Research

Microglial responses to amyloid β peptide opsonization and indomethacin treatment

Ronald Strohmeyer , Carl J Kovelowski , Diego Mastroeni , Brian Leonard , Andrew Grover and Joseph Rogers

L.J. Roberts Center, Sun Health Research Institute, 10515 West Santa Fe Drive, Sun City, AZ 85351 USA

author email corresponding author email

Journal of Neuroinflammation 2005, 2:18doi:10.1186/1742-2094-2-18

Published:	19 August 2005

Abstract

Background

Recent studies have suggested that passive or active immunization with anti-amyloid β peptide (Aβ) antibodies may enhance microglial clearance of Aβ deposits from the brain.
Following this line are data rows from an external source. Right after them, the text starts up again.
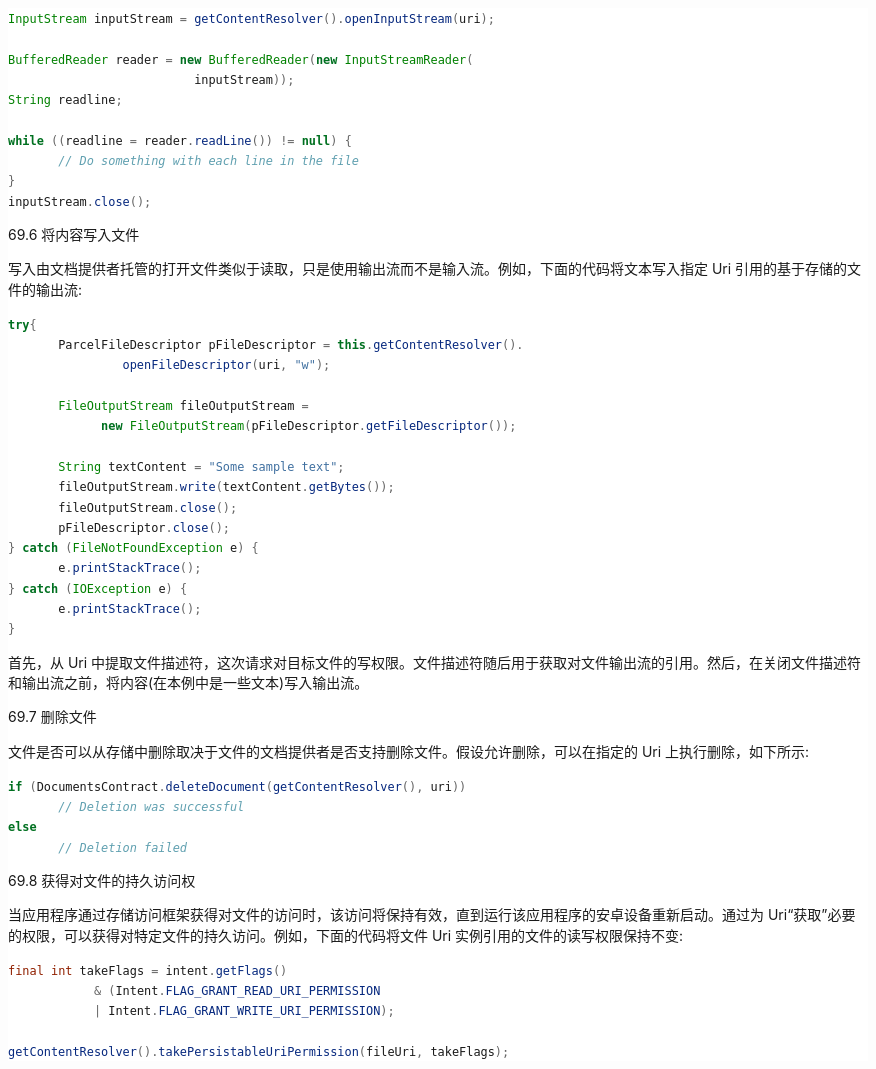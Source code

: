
 ```java
InputStream inputStream = getContentResolver().openInputStream(uri);

BufferedReader reader = new BufferedReader(new InputStreamReader(
                          inputStream));
String readline;

while ((readline = reader.readLine()) != null) {
       // Do something with each line in the file
}
inputStream.close();
```

69.6 将内容写入文件

写入由文档提供者托管的打开文件类似于读取，只是使用输出流而不是输入流。例如，下面的代码将文本写入指定 Uri 引用的基于存储的文件的输出流:

```java
try{                     
       ParcelFileDescriptor pFileDescriptor = this.getContentResolver().
                openFileDescriptor(uri, "w");

       FileOutputStream fileOutputStream =
             new FileOutputStream(pFileDescriptor.getFileDescriptor());

       String textContent = "Some sample text";
       fileOutputStream.write(textContent.getBytes());
       fileOutputStream.close();
       pFileDescriptor.close();
} catch (FileNotFoundException e) {
       e.printStackTrace();
} catch (IOException e) {
       e.printStackTrace();
}
```

首先，从 Uri 中提取文件描述符，这次请求对目标文件的写权限。文件描述符随后用于获取对文件输出流的引用。然后，在关闭文件描述符和输出流之前，将内容(在本例中是一些文本)写入输出流。

69.7 删除文件

文件是否可以从存储中删除取决于文件的文档提供者是否支持删除文件。假设允许删除，可以在指定的 Uri 上执行删除，如下所示:

```java
if (DocumentsContract.deleteDocument(getContentResolver(), uri))
       // Deletion was successful
else
       // Deletion failed
```

69.8 获得对文件的持久访问权

当应用程序通过存储访问框架获得对文件的访问时，该访问将保持有效，直到运行该应用程序的安卓设备重新启动。通过为 Uri“获取”必要的权限，可以获得对特定文件的持久访问。例如，下面的代码将文件 Uri 实例引用的文件的读写权限保持不变:

```java
final int takeFlags = intent.getFlags()
            & (Intent.FLAG_GRANT_READ_URI_PERMISSION
            | Intent.FLAG_GRANT_WRITE_URI_PERMISSION);

getContentResolver().takePersistableUriPermission(fileUri, takeFlags);
```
However, in a human clinical trial, several patients developed secondary inflammatory responses in brain that were sufficient to halt the study.

Methods

We have used an in vitro culture system to model the responses of microglia, derived from rapid autopsies of Alzheimer's disease patients, to Aβ deposits.

Results

Opsonization of the deposits with anti-Aβ IgG 6E10 enhanced microglial chemotaxis to and phagocytosis of Aβ, as well as exacerbated microglial secretion of the pro-inflammatory cytokines TNF-α and IL-6. Indomethacin, a common nonsteroidal anti-inflammatory drug (NSAID), had no effect on microglial chemotaxis or phagocytosis, but did significantly inhibit the enhanced production of IL-6 after Aβ opsonization.

Conclusion

These results are consistent with well known, differential NSAID actions on immune cell functions, and suggest that concurrent NSAID administration might serve as a useful adjunct to Aβ immunization, permitting unfettered clearance of Aβ while dampening secondary, inflammation-related adverse events.